移動中も仲良くしていたので、大分なついたようだ。
「基本は昼間に行う。アオキノコを10個納品すればおしまいだ」
彼はマップを閉じると、アイナに手渡した。
「さあ、行こう。基本お前たちがどこに行くかは任せる」
「はい!!」
アイナは受け取ると、それをポーチにしまった。
「カラの瓶は持っているか」
「はい、持っています」
「支給品を確認しておけ」
コウはアイナに持ち物を聞く、
「マキナ、砥石は大丈夫か?」
「え、持っているけど」
「あと、これをもっておけ」
さらにコウはマキナにアイテムを渡していく。
「硬化薬に、鬼人薬、強走薬、この辺りは前衛として持っておいたほうがいいぞ」
「そんなの私はまだ、作れないし、買えないし」
「だから俺のを分けてやる。受け取っておけ」
コウはそう言って彼女のアイテムポーチにアイテムを詰め込んでいく。
「ちょ!!止めてよ!!何!?あたしらのお父さんか!!」
マキナは顔を真っ赤にして言った。
「む、そのつもりはなかったのだが」
彼は悪げのない顔をしていた。
「も、もういい!!アイナ行くよ!!」
そう言ってマキナはベースキャンプを出て行った。
「すみません。きっと恥ずかしいんです」
アイナはコウに謝る。
「気にするな。
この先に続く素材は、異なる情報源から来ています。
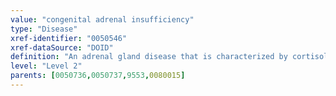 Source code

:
 ```yaml
---
value: "congenital adrenal insufficiency"
type: "Disease"
xref-identifier: "0050546"
xref-dataSource: "DOID"
definition: "An adrenal gland disease that is characterized by cortisol deficiency, hypoaldosteronism and excessive or insufficient sex hormones, has_material_basis_in the mutation in the gene for 21-hydroxylase, 11beta-hydroxylase, 3beta-hydroxysteroid, 17alpha-hydroxylase or 20,22-desmolase.|OMIM mapping confirmed by DO. [SN]."
level: "Level 2"
parents: [0050736,0050737,9553,0080015]
---
```

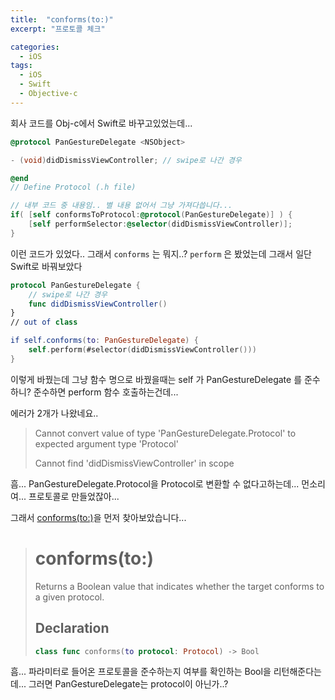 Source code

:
 ```yaml
---
title:  "conforms(to:)"
excerpt: "프로토콜 체크"

categories: 
  - iOS
tags:
  - iOS
  - Swift
  - Objective-c
---
```


회사 코드를 Obj-c에서 Swift로 바꾸고있었는데...

```objective-c
@protocol PanGestureDelegate <NSObject>

- (void)didDismissViewController; // swipe로 나간 경우

@end
// Define Protocol (.h file)

// 내부 코드 중 내용임.. 별 내용 없어서 그냥 가져다씁니다...
if( [self conformsToProtocol:@protocol(PanGestureDelegate)] ) {
	[self performSelector:@selector(didDismissViewController)];
}
```

이런 코드가 있었다.. 그래서 `conforms` 는 뭐지..? `perform` 은 봤었는데 그래서 일단 Swift로 바꿔보았다

```swift
protocol PanGestureDelegate {
    // swipe로 나간 경우
    func didDismissViewController()
}
// out of class

if self.conforms(to: PanGestureDelegate) {
	self.perform(#selector(didDismissViewController()))
}
```

이렇게 바꿨는데 그냥 함수 명으로 바꿨을때는 self 가 PanGestureDelegate 를 준수하니? 준수하면 perform 함수 호출하는건데...

에러가 2개가 나왔네요.. 

> Cannot convert value of type 'PanGestureDelegate.Protocol' to expected argument type 'Protocol'
>
> Cannot find 'didDismissViewController' in scope


흠... PanGestureDelegate.Protocol을 Protocol로 변환할 수 없다고하는데... 먼소리여... 프로토콜로 만들었잖아...

그래서 [conforms(to:)](https://developer.apple.com/documentation/objectivec/nsobject/1418893-conforms)을 먼저 찾아보았습니다... 

> # conforms(to:)
>
> Returns a Boolean value that indicates whether the target conforms to a given protocol.
>
> ## Declaration
>
> ```swift
> class func conforms(to protocol: Protocol) -> Bool
> ```

흠... 파라미터로 들어온 프로토콜을 준수하는지 여부를 확인하는 Bool을 리턴해준다는데... 그러면 PanGestureDelegate는 protocol이 아닌가..?

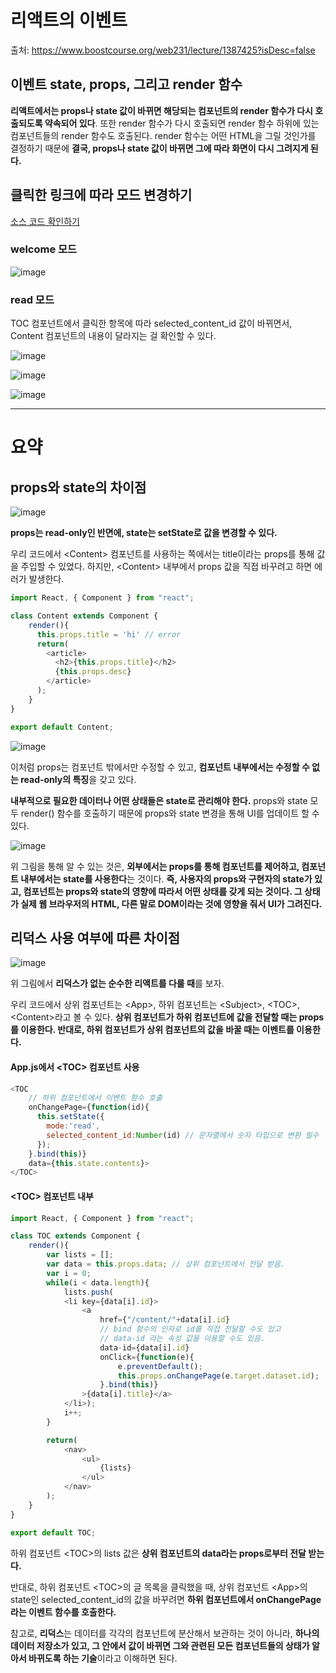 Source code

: # 리액트의 이벤트 

출처: https://www.boostcourse.org/web231/lecture/1387425?isDesc=false

## 이벤트 state, props, 그리고 render 함수 

**리액트에서는 props나 state 값이 바뀌면 해당되는 컴포넌트의 render 함수가 다시 호출되도록 약속되어 있다**. 또한 render 함수가 다시 호출되면 render 함수 하위에 있는 컴포넌트들의 render 함수도 호출된다. render 함수는 어떤 HTML을 그릴 것인가를 결정하기 때문에 **결국, props나 state 값이 바뀌면 그에 따라 화면이 다시 그려지게 된다.** 

## 클릭한 링크에 따라 모드 변경하기 

[소스 코드 확인하기](https://github.com/leeeha/react-app/commits/master) 

### welcome 모드 

![image](https://user-images.githubusercontent.com/68090939/179719868-bb4020af-0b44-4040-9d87-034ffa861532.png)

### read 모드 

TOC 컴포넌트에서 클릭한 항목에 따라 selected_content_id 값이 바뀌면서, Content 컴포넌트의 내용이 달라지는 걸 확인할 수 있다. 

![image](https://user-images.githubusercontent.com/68090939/179719983-60aa1b28-68ce-49a6-a1d7-fc88c261d3de.png)

![image](https://user-images.githubusercontent.com/68090939/179720801-c682d216-7953-4081-8ba4-4e344deadfce.png)

![image](https://user-images.githubusercontent.com/68090939/179720840-9a8fb06e-54c4-4677-b042-826aa5f1332a.png)

---

# 요약 

## props와 state의 차이점 

![image](https://user-images.githubusercontent.com/68090939/179938461-270675f8-377e-49d0-95e1-1bf9e2a3b7e1.png)

**props는 read-only인 반면에, state는 setState로 값을 변경할 수 있다.** 

우리 코드에서 \<Content> 컴포넌트를 사용하는 쪽에서는 title이라는 props를 통해 값을 주입할 수 있었다. 하지만, \<Content> 내부에서 props 값을 직접 바꾸려고 하면 에러가 발생한다. 

```js
import React, { Component } from "react"; 

class Content extends Component {
    render(){
      this.props.title = 'hi' // error 
      return(
        <article>
          <h2>{this.props.title}</h2>
          {this.props.desc}
        </article>
      );
    }
}

export default Content;
```

![image](https://user-images.githubusercontent.com/68090939/179940554-ac846a9e-33d0-44c3-87ae-3d63298fd916.png) 
  
이처럼 props는 컴포넌트 밖에서만 수정할 수 있고, **컴포넌트 내부에서는 수정할 수 없는 read-only의 특징**을 갖고 있다. 

**내부적으로 필요한 데이터나 어떤 상태들은 state로 관리해야 한다.** props와 state 모두 render() 함수를 호출하기 때문에 props와 state 변경을 통해 UI를 업데이트 할 수 있다. 
  
![image](https://user-images.githubusercontent.com/68090939/179940996-f78b81ba-1431-4606-a0cf-7d61f39d666d.png)
  
위 그림을 통해 알 수 있는 것은, **외부에서는 props를 통해 컴포넌트를 제어하고, 컴포넌트 내부에서는 state를 사용한다**는 것이다. **즉, 사용자의 props와 구현자의 state가 있고, 컴포넌트는 props와 state의 영향에 따라서 어떤 상태를 갖게 되는 것이다. 그 상태가 실제 웹 브라우저의 HTML, 다른 말로 DOM이라는 것에 영향을 줘서 UI가 그려진다.** 

## 리덕스 사용 여부에 따른 차이점

![image](https://user-images.githubusercontent.com/68090939/179942349-fe6aafa4-3ca3-4f13-8171-304628b7936b.png)

위 그림에서 **리덕스가 없는 순수한 리액트를 다룰 때**를 보자.
  
우리 코드에서 상위 컴포넌트는 \<App>, 하위 컴포넌트는 \<Subject>, \<TOC>, \<Content>라고 볼 수 있다. **상위 컴포넌트가 하위 컴포넌트에 값을 전달할 때는 props를 이용한다. 반대로, 하위 컴포넌트가 상위 컴포넌트의 값을 바꿀 때는 이벤트를 이용한다.**  
  
#### App.js에서 \<TOC> 컴포넌트 사용 
  
```js
<TOC 
    // 하위 컴포넌트에서 이벤트 함수 호출 
    onChangePage={function(id){ 
      this.setState({
        mode:'read',
        selected_content_id:Number(id) // 문자열에서 숫자 타입으로 변환 필수
      });
    }.bind(this)}
    data={this.state.contents}>
</TOC>
```
  
#### \<TOC> 컴포넌트 내부 
  
```js
import React, { Component } from "react";

class TOC extends Component {
    render(){
        var lists = [];
        var data = this.props.data; // 상위 컴포넌트에서 전달 받음. 
        var i = 0;
        while(i < data.length){
            lists.push(
            <li key={data[i].id}>
                <a 
                    href={"/content/"+data[i].id}
                    // bind 함수의 인자로 id를 직접 전달할 수도 있고 
                    // data-id 라는 속성 값을 이용할 수도 있음.
                    data-id={data[i].id} 
                    onClick={function(e){
                        e.preventDefault();
                        this.props.onChangePage(e.target.dataset.id);
                    }.bind(this)}
                >{data[i].title}</a>
            </li>);
            i++;
        }

        return(
            <nav>
                <ul>
                    {lists}
                </ul>
            </nav>
        );
    }
}

export default TOC;
```

하위 컴포넌트 \<TOC>의 lists 값은 **상위 컴포넌트의 data라는 props로부터 전달 받는다.** 

반대로, 하위 컴포넌트 \<TOC>의 글 목록을 클릭했을 때, 상위 컴포넌트 \<App>의 state인 selected_content_id의 값을 바꾸려면 **하위 컴포넌트에서 onChangePage라는 이벤트 함수를 호출한다.**

참고로, **리덕스**는 데이터를 각각의 컴포넌트에 분산해서 보관하는 것이 아니라, **하나의 데이터 저장소가 있고, 그 안에서 값이 바뀌면 그와 관련된 모든 컴포넌트들의 상태가 알아서 바뀌도록 하는 기술**이라고 이해하면 된다. 
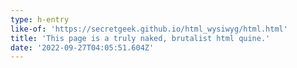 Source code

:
 ```yaml
---
type: h-entry
like-of: 'https://secretgeek.github.io/html_wysiwyg/html.html'
title: 'This page is a truly naked, brutalist html quine.'
date: '2022-09-27T04:05:51.604Z'
---
```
好きでやっていることだ」
アイナはそれを聞くと、微笑みながらマキナを追いかけた。
「旦那さん。相変わらずのお人好しですにゃ」
「そうか?」
「自覚が無いのが恐ろしいですにゃ」
筆頭オトモがやれやれと首を横に振る。
コウはそのあたりがわからないまま、彼女たちを追いかけるのだった。